已有研究显示,过多的液体输注可使容量超负荷而进一步导致血管内静水压增高,释放心房利钠肽而损害血管内皮细胞,使血管通透性增加,液体流向组织间质而发生组织水肿,导致胃肠蠕动减弱、肠麻痹、肺水增加、切口愈合延迟以及住院日延长等。
术中主要通过补充晶体液来维持基础需要量,剂量为1~3ml/(kg·h),目标是维持液体的“零平衡”,即限制性液体输注策略。最直观的指标保持术前的体重,可大致保持相对正常的血容量。
2.补充术中损失量的液体治疗
术中液体损失量包括失血和液体或蛋白从血管内转移到组织间质中这两部分,若未行补充可能发生低血容量,而影响病人术后康复。既往对怀疑存在血容量不足的病人可给予补液试验,即5~10分钟内给予病人200~300ml液体,以观察其心率和血压等指标对其的反应。但这个试验非常粗略,因血流动力学是否稳定并非与补液试验的反应性直接相关,因此无法准确判断病人是否是低血容量,或是周围血管阻力降低,或是心功能不全。此外,心率、血压、中心静脉压等通常用于判断补液试验的指标也并非可靠的血流动力学参数,影响因素太多而导致结果不准确。并且,当病人出现突发大量失血而导致低血压时,补充液体的目的并非单纯维持正常的血压,而需要恢复机体的灌注和氧供。因此,需要更加有利于病人预后和加速康复的输液策略。

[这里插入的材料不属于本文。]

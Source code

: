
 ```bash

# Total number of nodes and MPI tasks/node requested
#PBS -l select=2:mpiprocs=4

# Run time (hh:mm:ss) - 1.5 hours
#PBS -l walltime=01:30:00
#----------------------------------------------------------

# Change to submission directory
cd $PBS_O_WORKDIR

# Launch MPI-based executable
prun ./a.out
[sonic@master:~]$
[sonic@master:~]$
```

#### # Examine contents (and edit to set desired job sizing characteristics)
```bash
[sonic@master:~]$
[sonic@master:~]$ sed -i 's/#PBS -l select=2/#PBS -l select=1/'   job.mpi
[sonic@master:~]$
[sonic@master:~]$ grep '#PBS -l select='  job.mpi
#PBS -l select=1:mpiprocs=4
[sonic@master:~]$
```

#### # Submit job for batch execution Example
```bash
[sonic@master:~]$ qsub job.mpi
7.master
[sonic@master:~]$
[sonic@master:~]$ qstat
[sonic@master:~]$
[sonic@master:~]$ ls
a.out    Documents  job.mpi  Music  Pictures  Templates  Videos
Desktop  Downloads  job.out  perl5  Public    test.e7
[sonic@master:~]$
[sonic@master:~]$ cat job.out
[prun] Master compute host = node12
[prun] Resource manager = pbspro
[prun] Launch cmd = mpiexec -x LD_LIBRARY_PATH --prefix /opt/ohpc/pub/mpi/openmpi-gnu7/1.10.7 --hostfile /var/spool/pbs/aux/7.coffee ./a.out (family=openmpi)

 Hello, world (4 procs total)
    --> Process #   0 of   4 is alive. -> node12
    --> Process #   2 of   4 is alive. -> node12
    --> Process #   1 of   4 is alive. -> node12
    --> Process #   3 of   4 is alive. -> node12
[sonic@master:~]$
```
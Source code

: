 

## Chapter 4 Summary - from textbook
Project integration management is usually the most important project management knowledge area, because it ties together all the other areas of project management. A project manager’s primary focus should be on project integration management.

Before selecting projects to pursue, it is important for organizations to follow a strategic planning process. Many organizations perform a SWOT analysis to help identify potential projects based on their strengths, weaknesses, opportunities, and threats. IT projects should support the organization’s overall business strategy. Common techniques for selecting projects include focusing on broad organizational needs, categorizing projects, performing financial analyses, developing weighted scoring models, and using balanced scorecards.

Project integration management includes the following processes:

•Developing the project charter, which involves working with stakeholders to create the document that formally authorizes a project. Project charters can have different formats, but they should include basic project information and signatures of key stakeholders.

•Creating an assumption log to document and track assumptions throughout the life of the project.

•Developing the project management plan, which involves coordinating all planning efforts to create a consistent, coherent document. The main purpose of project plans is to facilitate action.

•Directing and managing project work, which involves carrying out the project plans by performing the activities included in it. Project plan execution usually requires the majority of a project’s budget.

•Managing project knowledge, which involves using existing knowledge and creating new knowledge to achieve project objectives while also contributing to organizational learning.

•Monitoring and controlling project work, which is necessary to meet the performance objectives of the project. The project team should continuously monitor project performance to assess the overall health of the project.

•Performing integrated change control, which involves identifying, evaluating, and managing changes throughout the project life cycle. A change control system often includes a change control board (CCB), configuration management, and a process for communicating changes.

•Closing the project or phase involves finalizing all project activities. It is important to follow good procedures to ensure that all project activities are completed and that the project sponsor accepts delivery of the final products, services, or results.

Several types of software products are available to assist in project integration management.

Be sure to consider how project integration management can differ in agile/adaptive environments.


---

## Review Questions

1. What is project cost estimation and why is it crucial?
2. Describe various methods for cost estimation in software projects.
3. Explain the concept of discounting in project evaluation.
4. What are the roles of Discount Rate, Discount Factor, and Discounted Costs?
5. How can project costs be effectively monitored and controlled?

目标导向的液体治疗(goal directed fluid therapy,GDFT)指在心输出量相关指标,如每搏输出量变异系数(SVV)等的监测指导下输注液体,以达到个体化液体输注。推荐方案包括通过200~300ml的液体输注,观察每搏指数的变化,从而调整液体治疗的方案而达到每搏输出量的最优化;应用缩血管药物如去甲肾上腺素等治疗术中低血压并维持目标平均动脉压为70mmHg左右;若经术前液体治疗已达到最优前负荷,而心脏指数仍<2.5L/(min·m 2),应用强心药物治疗;应用限制性液体输注策略,避免循环超负荷。
四、术后饮食及液体管理
THA/TKA病人可在手术结束后2小时即开始饮水,24小时内需饮水约800ml,并鼓励病人早期进食,从而促进胃肠功能恢复、减少感染风险和缩短住院日。当病人可基本正常饮食后,就不需要静脉补液。对于无持续体液丢失的病人,每天最低口服补液量需达到1.7L。但对于需持续经静脉补液的严重病人,应继续行GDFT。
GDFT在一些大型手术中证实可降低术后并发症的发生率,缩短住院日,但对于常规THA/TKA这类时间<2小时、失血量<400ml的手术,其在ERAS中的作用尚需进一步证实。目前华西医院骨科关节组的液体管理经验是严格遵循ERAS指南禁食、禁饮,术前2小时口服200~300ml碳水化合物饮料;术中输注晶体液<500ml,很少应用胶体液;术后2小时少量饮水,且主要口服补液。